**WHAT YOU HAVE TO DO:** Scan the data. Collect each line that contains the word "reflect".

**INPUT DATA:**
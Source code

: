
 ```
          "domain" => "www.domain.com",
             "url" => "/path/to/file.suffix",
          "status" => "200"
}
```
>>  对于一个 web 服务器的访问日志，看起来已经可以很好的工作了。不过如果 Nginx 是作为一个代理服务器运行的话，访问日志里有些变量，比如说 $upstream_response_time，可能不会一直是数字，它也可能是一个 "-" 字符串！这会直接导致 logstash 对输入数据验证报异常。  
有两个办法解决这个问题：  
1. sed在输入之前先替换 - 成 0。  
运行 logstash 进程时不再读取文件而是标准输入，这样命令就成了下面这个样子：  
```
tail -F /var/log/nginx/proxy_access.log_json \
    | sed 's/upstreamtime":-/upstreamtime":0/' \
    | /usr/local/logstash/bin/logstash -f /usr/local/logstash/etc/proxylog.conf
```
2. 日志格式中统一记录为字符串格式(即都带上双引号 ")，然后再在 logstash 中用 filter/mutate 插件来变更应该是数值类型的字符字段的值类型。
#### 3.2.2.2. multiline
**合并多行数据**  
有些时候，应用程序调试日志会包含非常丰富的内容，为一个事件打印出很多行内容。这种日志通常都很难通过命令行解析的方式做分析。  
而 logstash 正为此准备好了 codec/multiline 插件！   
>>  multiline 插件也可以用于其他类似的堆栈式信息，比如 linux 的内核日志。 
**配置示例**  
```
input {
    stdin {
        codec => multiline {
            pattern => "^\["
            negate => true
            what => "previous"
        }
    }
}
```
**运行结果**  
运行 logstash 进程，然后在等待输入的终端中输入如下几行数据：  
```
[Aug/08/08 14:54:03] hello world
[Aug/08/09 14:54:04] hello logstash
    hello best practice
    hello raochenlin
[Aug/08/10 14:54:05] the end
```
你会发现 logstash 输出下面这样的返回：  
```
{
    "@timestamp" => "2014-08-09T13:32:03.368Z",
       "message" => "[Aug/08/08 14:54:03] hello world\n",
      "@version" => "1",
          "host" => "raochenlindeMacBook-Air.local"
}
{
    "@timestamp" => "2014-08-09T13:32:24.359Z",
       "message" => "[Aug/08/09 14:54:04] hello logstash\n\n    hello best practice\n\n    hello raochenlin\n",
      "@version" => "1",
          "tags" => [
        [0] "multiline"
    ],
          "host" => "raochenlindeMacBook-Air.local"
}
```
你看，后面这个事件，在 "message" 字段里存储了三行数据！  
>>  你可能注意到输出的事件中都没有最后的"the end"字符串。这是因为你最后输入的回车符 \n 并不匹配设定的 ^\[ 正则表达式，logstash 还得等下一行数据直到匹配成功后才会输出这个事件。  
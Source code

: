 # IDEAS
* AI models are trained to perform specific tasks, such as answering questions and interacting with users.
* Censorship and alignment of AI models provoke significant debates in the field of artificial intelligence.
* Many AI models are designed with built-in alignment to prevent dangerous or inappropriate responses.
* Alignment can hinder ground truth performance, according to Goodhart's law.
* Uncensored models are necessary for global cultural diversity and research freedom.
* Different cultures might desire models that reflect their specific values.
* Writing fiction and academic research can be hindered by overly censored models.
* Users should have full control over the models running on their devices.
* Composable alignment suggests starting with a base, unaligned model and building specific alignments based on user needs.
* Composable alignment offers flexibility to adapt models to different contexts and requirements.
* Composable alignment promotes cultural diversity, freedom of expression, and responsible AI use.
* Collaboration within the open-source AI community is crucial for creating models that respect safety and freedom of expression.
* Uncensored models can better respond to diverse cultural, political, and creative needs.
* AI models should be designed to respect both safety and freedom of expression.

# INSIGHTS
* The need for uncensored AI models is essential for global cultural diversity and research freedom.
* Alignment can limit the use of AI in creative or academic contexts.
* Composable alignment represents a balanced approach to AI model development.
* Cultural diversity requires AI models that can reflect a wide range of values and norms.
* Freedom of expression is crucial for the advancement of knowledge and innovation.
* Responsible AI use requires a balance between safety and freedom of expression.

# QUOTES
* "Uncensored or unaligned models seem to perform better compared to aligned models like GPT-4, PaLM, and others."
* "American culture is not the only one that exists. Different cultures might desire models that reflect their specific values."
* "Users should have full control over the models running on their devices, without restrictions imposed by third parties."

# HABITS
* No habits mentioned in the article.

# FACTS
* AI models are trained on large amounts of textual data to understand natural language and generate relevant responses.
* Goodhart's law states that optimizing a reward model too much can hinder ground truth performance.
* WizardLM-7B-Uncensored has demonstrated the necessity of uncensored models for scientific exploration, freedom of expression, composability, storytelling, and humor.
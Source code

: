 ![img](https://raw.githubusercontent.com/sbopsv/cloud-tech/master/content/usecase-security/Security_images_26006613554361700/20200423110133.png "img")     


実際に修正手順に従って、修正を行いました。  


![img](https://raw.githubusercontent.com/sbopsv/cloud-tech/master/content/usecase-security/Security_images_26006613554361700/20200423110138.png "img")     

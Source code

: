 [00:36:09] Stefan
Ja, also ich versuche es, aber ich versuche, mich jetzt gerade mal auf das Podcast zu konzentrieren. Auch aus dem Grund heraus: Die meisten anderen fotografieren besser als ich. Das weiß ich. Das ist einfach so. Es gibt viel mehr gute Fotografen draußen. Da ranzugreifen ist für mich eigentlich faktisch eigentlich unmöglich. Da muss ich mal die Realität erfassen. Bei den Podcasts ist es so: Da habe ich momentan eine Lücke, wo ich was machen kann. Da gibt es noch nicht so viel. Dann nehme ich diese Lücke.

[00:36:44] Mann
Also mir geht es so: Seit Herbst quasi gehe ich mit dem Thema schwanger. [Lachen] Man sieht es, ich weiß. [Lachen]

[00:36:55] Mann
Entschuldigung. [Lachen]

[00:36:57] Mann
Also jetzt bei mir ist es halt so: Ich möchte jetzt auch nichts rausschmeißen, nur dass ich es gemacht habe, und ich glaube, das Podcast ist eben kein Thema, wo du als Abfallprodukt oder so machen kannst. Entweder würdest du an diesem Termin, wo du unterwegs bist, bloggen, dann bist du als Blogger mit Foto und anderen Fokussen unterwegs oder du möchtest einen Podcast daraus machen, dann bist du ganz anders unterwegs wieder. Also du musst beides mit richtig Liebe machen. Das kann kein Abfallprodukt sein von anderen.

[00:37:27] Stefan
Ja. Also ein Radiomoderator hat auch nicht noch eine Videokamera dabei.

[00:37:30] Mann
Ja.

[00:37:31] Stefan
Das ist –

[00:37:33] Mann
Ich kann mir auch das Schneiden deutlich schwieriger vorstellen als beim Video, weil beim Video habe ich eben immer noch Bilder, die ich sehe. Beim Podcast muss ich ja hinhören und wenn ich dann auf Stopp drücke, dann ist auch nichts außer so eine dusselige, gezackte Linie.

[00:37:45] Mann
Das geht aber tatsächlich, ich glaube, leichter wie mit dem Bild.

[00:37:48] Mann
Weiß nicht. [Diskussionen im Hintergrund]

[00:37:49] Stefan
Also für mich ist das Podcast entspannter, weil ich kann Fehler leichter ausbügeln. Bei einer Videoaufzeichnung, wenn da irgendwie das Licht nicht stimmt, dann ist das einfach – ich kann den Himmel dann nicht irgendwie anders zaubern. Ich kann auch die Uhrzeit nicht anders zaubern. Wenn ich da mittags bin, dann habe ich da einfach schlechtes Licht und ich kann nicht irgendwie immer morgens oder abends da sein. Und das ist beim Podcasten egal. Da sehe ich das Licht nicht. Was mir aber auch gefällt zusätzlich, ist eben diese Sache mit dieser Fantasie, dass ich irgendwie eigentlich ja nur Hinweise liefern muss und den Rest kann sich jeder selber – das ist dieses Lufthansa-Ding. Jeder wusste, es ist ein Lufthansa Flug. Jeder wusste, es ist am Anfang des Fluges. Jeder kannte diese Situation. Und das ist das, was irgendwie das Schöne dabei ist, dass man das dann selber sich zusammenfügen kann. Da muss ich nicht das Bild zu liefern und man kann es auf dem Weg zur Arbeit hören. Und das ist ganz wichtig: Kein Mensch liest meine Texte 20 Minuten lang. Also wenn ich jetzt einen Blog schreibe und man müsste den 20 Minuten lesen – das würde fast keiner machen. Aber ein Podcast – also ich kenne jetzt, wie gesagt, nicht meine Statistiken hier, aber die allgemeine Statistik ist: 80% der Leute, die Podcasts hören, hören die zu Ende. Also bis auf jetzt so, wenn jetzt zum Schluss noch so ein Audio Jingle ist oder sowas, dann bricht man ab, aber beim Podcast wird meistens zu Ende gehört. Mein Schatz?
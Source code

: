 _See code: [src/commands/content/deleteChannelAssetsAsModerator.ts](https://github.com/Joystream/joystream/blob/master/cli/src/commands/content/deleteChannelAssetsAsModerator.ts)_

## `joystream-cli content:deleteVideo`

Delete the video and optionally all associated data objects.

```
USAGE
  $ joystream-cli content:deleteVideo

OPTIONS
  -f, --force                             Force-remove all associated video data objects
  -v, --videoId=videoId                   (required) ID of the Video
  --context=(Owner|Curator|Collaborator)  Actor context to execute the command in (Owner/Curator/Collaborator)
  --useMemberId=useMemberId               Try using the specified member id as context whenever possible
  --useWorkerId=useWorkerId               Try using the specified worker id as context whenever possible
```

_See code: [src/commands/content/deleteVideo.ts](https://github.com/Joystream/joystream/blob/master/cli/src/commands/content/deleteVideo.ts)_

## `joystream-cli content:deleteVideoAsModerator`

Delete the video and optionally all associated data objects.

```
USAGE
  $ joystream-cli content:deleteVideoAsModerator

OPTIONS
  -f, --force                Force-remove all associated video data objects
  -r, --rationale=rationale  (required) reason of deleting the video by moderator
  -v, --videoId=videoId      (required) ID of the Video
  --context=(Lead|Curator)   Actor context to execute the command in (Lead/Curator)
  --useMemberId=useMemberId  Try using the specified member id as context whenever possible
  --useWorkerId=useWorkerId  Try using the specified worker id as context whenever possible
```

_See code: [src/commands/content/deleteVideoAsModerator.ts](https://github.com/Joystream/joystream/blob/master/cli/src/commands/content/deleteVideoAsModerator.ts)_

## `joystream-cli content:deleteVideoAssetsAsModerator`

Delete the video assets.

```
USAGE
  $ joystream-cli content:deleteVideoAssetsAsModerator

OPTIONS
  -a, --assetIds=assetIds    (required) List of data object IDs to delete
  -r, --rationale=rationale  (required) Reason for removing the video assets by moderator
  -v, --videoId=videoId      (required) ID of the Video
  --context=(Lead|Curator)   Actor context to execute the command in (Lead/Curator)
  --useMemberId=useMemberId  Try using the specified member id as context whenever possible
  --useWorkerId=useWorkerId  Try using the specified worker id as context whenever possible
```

**YOUR SOLUTION:**
* Different cultures might desire models that reflect their specific values.
* Cultural diversity requires AI models that can reflect a wide range of values and norms.
* "American culture is not the only one that exists. Different cultures might desire models that reflect their specific values."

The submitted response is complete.